* **Study material**:
________

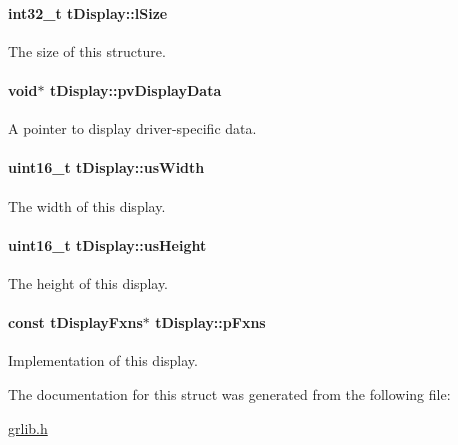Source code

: \paragraph[{l\+Size}]{\setlength{\rightskip}{0pt plus 5cm}int32\+\_\+t t\+Display\+::l\+Size}\label{structt_display_ac792c2ab29b09946b4311af8d6c676b3}


The size of this structure. 

\paragraph[{pv\+Display\+Data}]{\setlength{\rightskip}{0pt plus 5cm}void$\ast$ t\+Display\+::pv\+Display\+Data}\label{structt_display_ac21f8dbe2f24b974131166da5e6579f1}


A pointer to display driver-\/specific data. 

\paragraph[{us\+Width}]{\setlength{\rightskip}{0pt plus 5cm}uint16\+\_\+t t\+Display\+::us\+Width}\label{structt_display_a17ed92807aec6dcd2b786c323870779c}


The width of this display. 

\paragraph[{us\+Height}]{\setlength{\rightskip}{0pt plus 5cm}uint16\+\_\+t t\+Display\+::us\+Height}\label{structt_display_ab4dad5fc1b211289a7ee0ed0d5957c07}


The height of this display. 

\paragraph[{p\+Fxns}]{\setlength{\rightskip}{0pt plus 5cm}const {\bf t\+Display\+Fxns}$\ast$ t\+Display\+::p\+Fxns}\label{structt_display_af4f69b9c1c6f568250d0fe13e9f95c76}


Implementation of this display. 



The documentation for this struct was generated from the following file\+:\begin{DoxyCompactItemize}
\item 
\hyperlink{grlib_8h}{grlib.\+h}\end{DoxyCompactItemize}
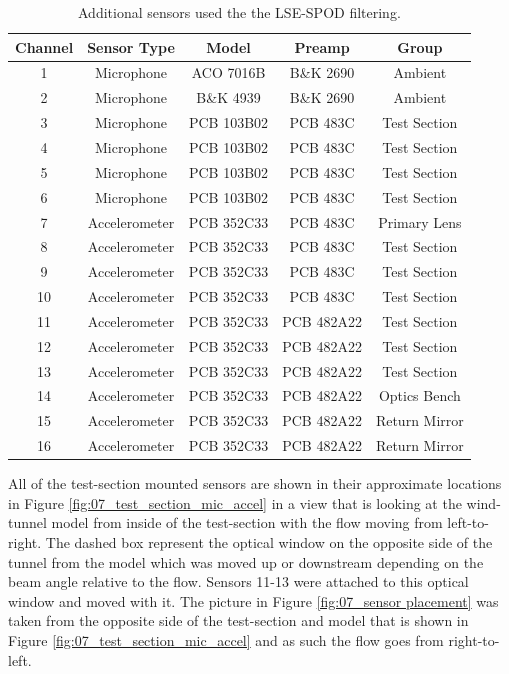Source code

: \begin{table}
  \centering
  \caption{Additional sensors used the the LSE-SPOD filtering.}
  \begin{tabular}{c c c c c}
    Channel & Sensor Type & Model & Preamp & Group\\
    \hline \hline
    1 & Microphone & ACO 7016B & B\&K 2690 & Ambient \\
    2 & Microphone & B\&K 4939 & B\&K 2690 & Ambient \\
    3 & Microphone & PCB 103B02 & PCB 483C & Test Section \\
    4 & Microphone & PCB 103B02 & PCB 483C & Test Section \\
    5 & Microphone & PCB 103B02 & PCB 483C & Test Section \\
    6 & Microphone & PCB 103B02 & PCB 483C & Test Section \\
    7 & Accelerometer & PCB 352C33 & PCB 483C & Primary Lens \\
    8 & Accelerometer & PCB 352C33 & PCB 483C & Test Section \\
    9 & Accelerometer & PCB 352C33 & PCB 483C & Test Section \\
    10 & Accelerometer & PCB 352C33 & PCB 483C & Test Section \\
    11 & Accelerometer & PCB 352C33 & PCB 482A22 & Test Section \\
    12 & Accelerometer & PCB 352C33 & PCB 482A22 & Test Section \\
    13 & Accelerometer & PCB 352C33 & PCB 482A22 & Test Section \\
    14 & Accelerometer & PCB 352C33 & PCB 482A22 & Optics Bench \\
    15 & Accelerometer & PCB 352C33 & PCB 482A22 & Return Mirror \\
    16 & Accelerometer & PCB 352C33 & PCB 482A22 & Return Mirror \\
  \end{tabular}
  \label{tab:07_sensor_list}
\end{table}
All of the test-section mounted sensors are shown in their approximate locations in Figure \ref{fig:07_test_section_mic_accel} in a view that is looking at the wind-tunnel model from inside of the test-section with the flow moving from left-to-right.
The dashed box represent the optical window on the opposite side of the tunnel from the model which was moved up or downstream depending on the beam angle relative to the flow.
Sensors 11-13 were attached to this optical window and moved with it.
The picture in Figure \ref{fig:07_sensor placement} was taken from the opposite side of the test-section and model that is shown in Figure \ref{fig:07_test_section_mic_accel} and as such the flow goes from right-to-left.

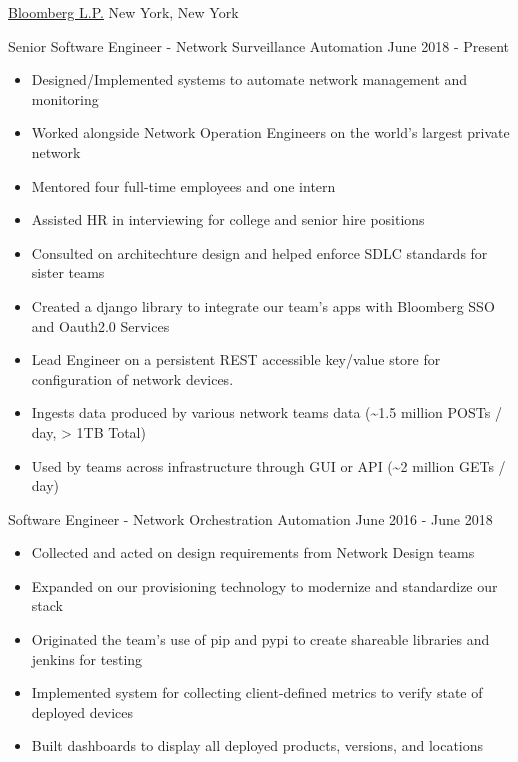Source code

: \documentclass[11pt]{article}
\begin{document}
\headedsection  %
{\href{http://www.bloomberg.com/company}{Bloomberg L.P.}}
{New York, New York}
{
    \headedsubsection
    {Senior Software Engineer - Network Surveillance Automation}
    {June 2018 - Present}
    {
        \begin{itemize}
            \item Designed/Implemented systems to automate network management and monitoring
            \item Worked alongside Network Operation Engineers on the world's largest private network
            \item Mentored four full-time employees and one intern
            \item Assisted HR in interviewing for college and senior hire positions
            \item Consulted on architechture design and helped enforce SDLC standards for sister teams
            \item Created a django library to integrate our team's apps with Bloomberg SSO and Oauth2.0 Services
            \item Lead Engineer on a persistent REST accessible key/value store for configuration of network devices. 
            \item[] \nobreakhspace{1.5em}Ingests data produced by various network teams data (\textasciitilde{}1.5 million POSTs / day, > 1TB Total)
            \item[] \nobreakhspace{1.5em}Used by teams across infrastructure through GUI or API (\textasciitilde{}2 million GETs / day)
        \end{itemize}

    }
    \headedsubsection
    {Software Engineer - Network Orchestration Automation}
    {June 2016 - June 2018}
    {
        \begin{itemize}
            \item Collected and acted on design requirements from Network Design teams
            \item Expanded on our provisioning technology to modernize and standardize our stack
            \item Originated the team's use of pip and pypi to create shareable libraries and jenkins for testing
            \item Implemented system for collecting client-defined metrics to verify state of deployed devices
            \item Built dashboards to display all deployed products, versions, and locations
        \end{itemize}

}}
\end{document}
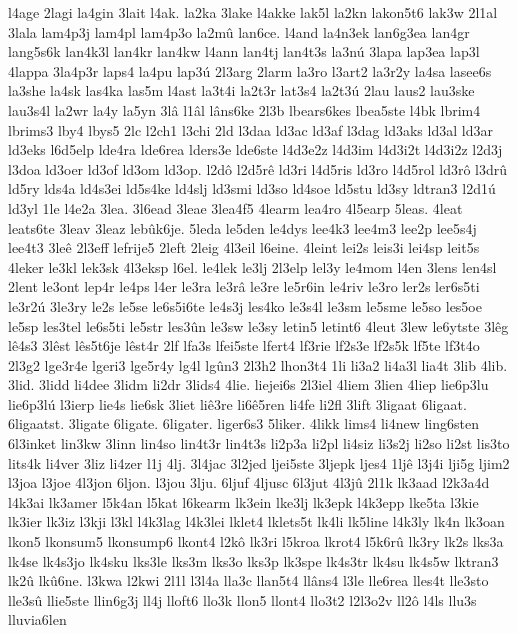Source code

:{l4age
2lagi
la4gin
3lait
l4ak.
la2ka
3lake
l4akke
lak5l
la2kn
lakon5t6
lak3w
2l1al
3lala
lam4p3j
lam4pl
lam4p3o
la2mû
lan6ce.
l4and
la4n3ek
lan6g3ea
lan4gr
lang5s6k
lan4k3l
lan4kr
lan4kw
l4ann
lan4tj
lan4t3s
la3nú
3lapa
lap3ea
lap3l
4lappa
3la4p3r
laps4
la4pu
lap3ú
2l3arg
2larm
la3ro
l3art2
la3r2y
la4sa
lasee6s
la3she
la4sk
las4ka
las5m
l4ast
la3t4i
la2t3r
lat3s4
la2t3ú
2lau
laus2
lau3ske
lau3s4l
la2wr
la4y
la5yn
3lâ
l1âl
lâns6ke
2l3b
lbears6kes
lbea5ste
l4bk
lbrim4
lbrims3
lby4
lbys5
2lc
l2ch1
l3chi
2ld
l3daa
ld3ac
ld3af
l3dag
ld3aks
ld3al
ld3ar
ld3eks
l6d5elp
lde4ra
lde6rea
lders3e
lde6ste
l4d3e2z
l4d3im
l4d3i2t
l4d3i2z
l2d3j
l3doa
ld3oer
ld3of
ld3om
ld3op.
l2dô
l2d5rê
ld3ri
l4d5ris
ld3ro
l4d5rol
ld3rô
l3drû
ld5ry
lds4a
ld4s3ei
ld5s4ke
ld4slj
ld3smi
ld3so
ld4soe
ld5stu
ld3sy
ldtran3
l2d1ú
ld3yl
1le
l4e2a
3lea.
3l6ead
3leae
3lea4f5
4learm
lea4ro
4l5earp
5leas.
4leat
leats6te
3leav
3leaz
lebûk6je.
5leda
le5den
le4dys
lee4k3
lee4m3
lee2p
lee5s4j
lee4t3
3leê
2l3eff
lefrije5
2left
2leig
4l3eil
l6eine.
4leint
lei2s
leis3i
lei4sp
leit5s
4leker
le3kl
lek3sk
4l3eksp
l6el.
le4lek
le3lj
2l3elp
lel3y
le4mom
l4en
3lens
len4sl
2lent
le3ont
lep4r
le4ps
l4er
le3ra
le3râ
le3re
le5r6in
le4riv
le3ro
ler2s
ler6s5ti
le3r2ú
3le3ry
le2s
le5se
le6s5i6te
le4s3j
les4ko
le3s4l
le3sm
le5sme
le5so
les5oe
le5sp
les3tel
le6s5ti
le5str
les3ûn
le3sw
le3sy
letin5
letint6
4leut
3lew
le6ytste
3lêg
lê4s3
3lêst
lês5t6je
lêst4r
2lf
lfa3s
lfei5ste
lfert4
lf3rie
lf2s3e
lf2s5k
lf5te
lf3t4o
2l3g2
lge3r4e
lgeri3
lge5r4y
lg4l
lgûn3
2l3h2
lhon3t4
1li
li3a2
li4a3l
lia4t
3lib
4lib.
3lid.
3lidd
li4dee
3lidm
li2dr
3lids4
4lie.
liejei6s
2l3iel
4liem
3lien
4liep
lie6p3lu
lie6p3lú
l3ierp
lie4s
lie6sk
3liet
liê3re
li6ê5ren
li4fe
li2fl
3lift
3ligaat
6ligaat.
6ligaatst.
3ligate
6ligate.
6ligater.
liger6s3
5liker.
4likk
lims4
li4new
ling6sten
6l3inket
lin3kw
3linn
lin4so
lin4t3r
lin4t3s
li2p3a
li2pl
li4siz
li3s2j
li2so
li2st
lis3to
lits4k
li4ver
3liz
li4zer
l1j
4lj.
3l4jac
3l2jed
ljei5ste
3ljepk
ljes4
1ljê
l3j4i
lji5g
ljim2
l3joa
l3joe
4l3jon
6ljon.
l3jou
3lju.
6ljuf
4ljusc
6l3jut
4l3jû
2l1k
lk3aad
l2k3a4d
l4k3ai
lk3amer
l5k4an
l5kat
l6kearm
lk3ein
lke3lj
lk3epk
l4k3epp
lke5ta
l3kie
lk3ier
lk3iz
l3kji
l3kl
l4k3lag
l4k3lei
lklet4
lklets5t
lk4li
lk5line
l4k3ly
lk4n
lk3oan
lkon5
lkonsum5
lkonsump6
lkont4
l2kô
lk3ri
l5kroa
lkrot4
l5k6rû
lk3ry
lk2s
lks3a
lk4se
lk4s3jo
lk4sku
lks3le
lks3m
lks3o
lks3p
lk3spe
lk4s3tr
lk4su
lk4s5w
lktran3
lk2û
lkû6ne.
l3kwa
l2kwi
2l1l
l3l4a
lla3c
llan5t4
llâns4
l3le
lle6rea
lles4t
lle3sto
lle3sû
llie5ste
llin6g3j
ll4j
lloft6
llo3k
llon5
llont4
llo3t2
l2l3o2v
ll2ô
l4ls
llu3s
lluvia6len
}
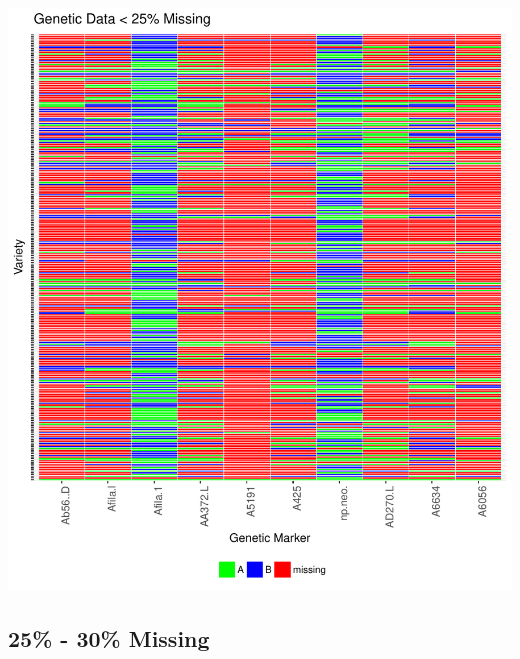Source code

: \documentclass[11pt]{article}\usepackage[]{graphicx}\usepackage[]{color}
\makeatletter
\def\maxwidth{ %
  \ifdim\Gin@nat@width>\linewidth
    \linewidth
  \else
    \Gin@nat@width
  \fi
}
\newenvironment{knitrout}{}{} %
\makeatother
\begin{document}
\begin{knitrout}\footnotesize
{}\color{fgcolor}

{\centering \includegraphics[width=\maxwidth]{figure/missing_plot25-1} 

}



\end{knitrout}
\pagebreak
\subsection{25\% - 30\% Missing}
\end{document}
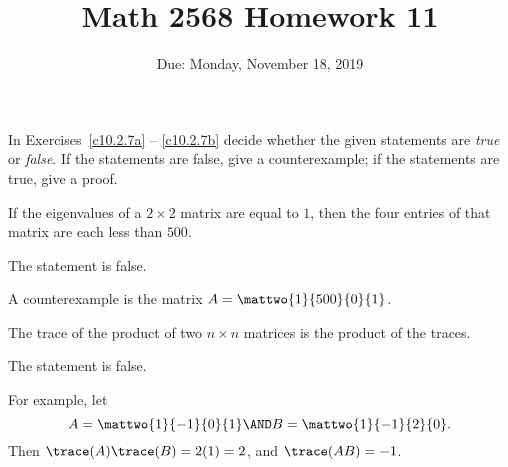 \documentclass{article}
\title{Math 2568 Homework 11}
\author{\phantom{Dr. Golubitsky}}
\date{Due: Monday, November 18, 2019}
\begin{document}
\maketitle


\problemlabel

\noindent In Exercises~\ref{c10.2.7a} -- \ref{c10.2.7b} decide whether 
the given statements are {\em true\/} or {\em false\/}. If the 
statements are false, give a counterexample; if the statements are true, 
give a proof.


\begin{exercise} \label{c10.2.7a}
If the eigenvalues of a $2\times 2$ matrix are equal to $1$,
then the four entries of that matrix are each less than $500$.

\begin{solution}

\ans The statement is false. 

\soln  A counterexample is the matrix $A = \mattwo{1}{500}{0}{1}$.

\end{solution}
\end{exercise}





\problemlabel

\begin{exercise} \label{c10.2.7b}
The trace of the product of two $n\times n$ matrices is the
product of the traces.

\begin{solution}
\ans The statement is false.

\soln For example, let
\[
A = \mattwo{1}{-1}{0}{1} \AND B = \mattwo{1}{-1}{2}{0}.
\]
Then $\trace(A)\trace(B) = 2(1) = 2$, and $\trace(AB) = -1$.

\end{solution}
\end{exercise}



\newpage

\problemlabel
\end{document}
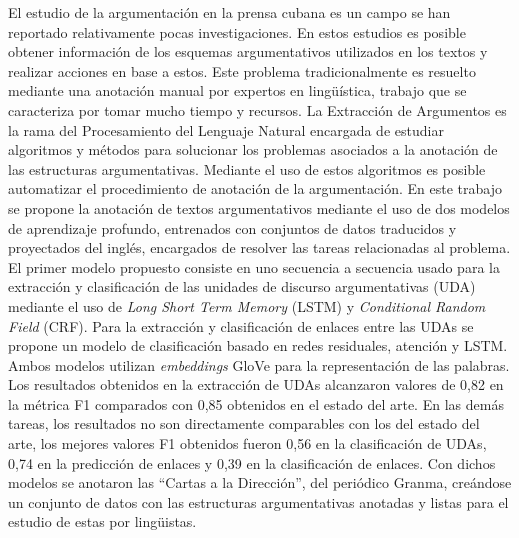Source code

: \begin{resumen}



El estudio de la argumentación en la prensa cubana es un campo se han reportado
relativamente pocas investigaciones. En estos estudios es posible obtener 
información de los esquemas argumentativos utilizados en los textos y
realizar acciones en base a estos.
Este problema tradicionalmente es resuelto mediante 
una anotación manual por expertos en lingüística, trabajo que se 
caracteriza por tomar mucho tiempo y recursos. La Extracción
de Argumentos es la rama del Procesamiento del Lenguaje Natural
encargada de estudiar algoritmos y métodos para solucionar los problemas
asociados a la anotación de las estructuras argumentativas. Mediante el uso 
de estos algoritmos es posible automatizar el procedimiento de anotación
de la argumentación. 
En este trabajo se propone la anotación de textos argumentativos
mediante el uso de dos modelos de aprendizaje profundo, entrenados con 
conjuntos de datos traducidos y proyectados del inglés, encargados de resolver
las tareas relacionadas al problema. 
El primer modelo propuesto 
consiste en uno secuencia a secuencia usado para la extracción y clasificación
de las unidades de discurso argumentativas (UDA) mediante el uso de \emph{Long Short Term Memory} 
(LSTM) y \emph{Conditional Random Field} (CRF). Para la extracción y clasificación de 
enlaces entre las UDAs se propone un modelo de clasificación basado en redes residuales,
atención y LSTM. Ambos modelos utilizan \emph{embeddings} GloVe para la representación 
de las palabras. Los resultados obtenidos en la extracción de UDAs alcanzaron valores de
0,82 en la métrica F1 comparados con 0,85 obtenidos en el estado del arte. 
En las demás tareas, los resultados no son directamente comparables con los del estado del arte, 
los mejores valores F1 obtenidos fueron 0,56 en la clasificación de UDAs, 0,74 en la predicción
de enlaces y 0,39 en la clasificación de enlaces.
Con dichos modelos se anotaron las ``Cartas a la Dirección'', del 
periódico Granma, creándose un conjunto de datos con las estructuras argumentativas anotadas
y listas para el estudio de estas por lingüistas.


\end{resumen}
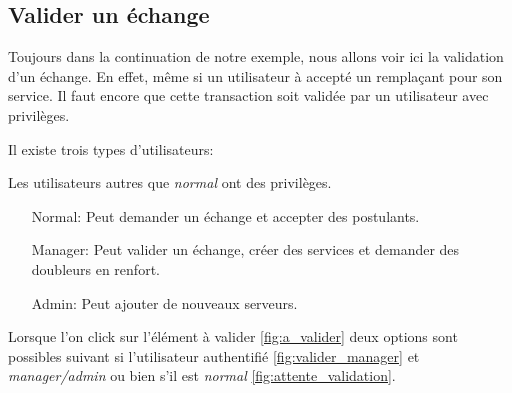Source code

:     \subsection*{Valider un échange}
    Toujours dans la continuation de notre exemple, nous allons voir ici 
    la validation d'un échange. En effet, même si un utilisateur
    à accepté un remplaçant pour son service. Il faut encore que cette
    transaction soit validée par un utilisateur avec privilèges.

    Il existe trois types d'utilisateurs:
    \begin{center}
    \end{center}

    Les utilisateurs autres que \textit{normal} ont des privilèges.

    \begin{itemize}
        \item [Normal:] Peut demander un échange et accepter des postulants.
        \item [Manager:] Peut valider un échange, créer des services et demander des doubleurs en renfort.
        \item [Admin:] Peut ajouter de nouveaux serveurs. 
    \end{itemize}
    
    \newpage
    Lorsque l'on click sur l'élément à valider \ref{fig:a_valider} deux options
    sont possibles suivant si l'utilisateur authentifié \ref{fig:valider_manager} et \textit{manager/admin} ou bien 
    s'il est \textit{normal} \ref{fig:attente_validation}.

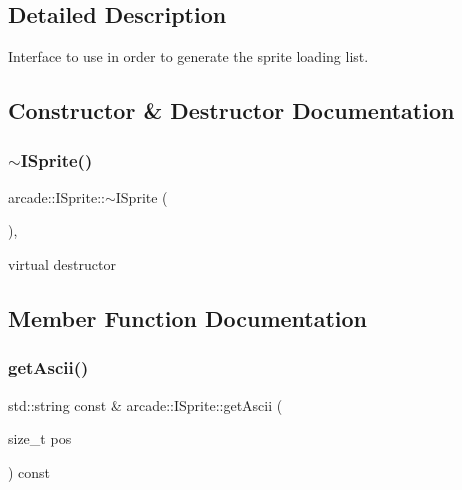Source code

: \subsection{Detailed Description}
Interface to use in order to generate the sprite loading list. 

\subsection{Constructor \& Destructor Documentation}
\mbox{\label{classarcade_1_1_i_sprite_aa52abc5d79f3afa9ae82696d3bf9d3d3}} 
\subsubsection{\texorpdfstring{$\sim$\+I\+Sprite()}{~ISprite()}}
{\footnotesize\ttfamily arcade\+::\+I\+Sprite\+::$\sim$\+I\+Sprite (\begin{DoxyParamCaption}{ }\end{DoxyParamCaption})\hspace{0.3cm}{\ttfamily [inline]}, {\ttfamily [virtual]}}



virtual destructor 



\subsection{Member Function Documentation}
\mbox{\label{classarcade_1_1_i_sprite_aa3ab1b0c35f865d38e82b6fb0abce20a}} 
\subsubsection{\texorpdfstring{get\+Ascii()}{getAscii()}}
{\footnotesize\ttfamily std\+::string const  \& arcade\+::\+I\+Sprite\+::get\+Ascii (\begin{DoxyParamCaption}\item[{size\+\_\+t}]{pos }\end{DoxyParamCaption}) const\hspace{0.3cm}{\ttfamily [pure virtual]}}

________

* **Problem description**: All lines above containing the string "subsubsection" are to be collected.

* **Solution below**:
\subsubsection{\texorpdfstring{$\sim$\+I\+Sprite()}{~ISprite()}}
\subsubsection{\texorpdfstring{get\+Ascii()}{getAscii()}}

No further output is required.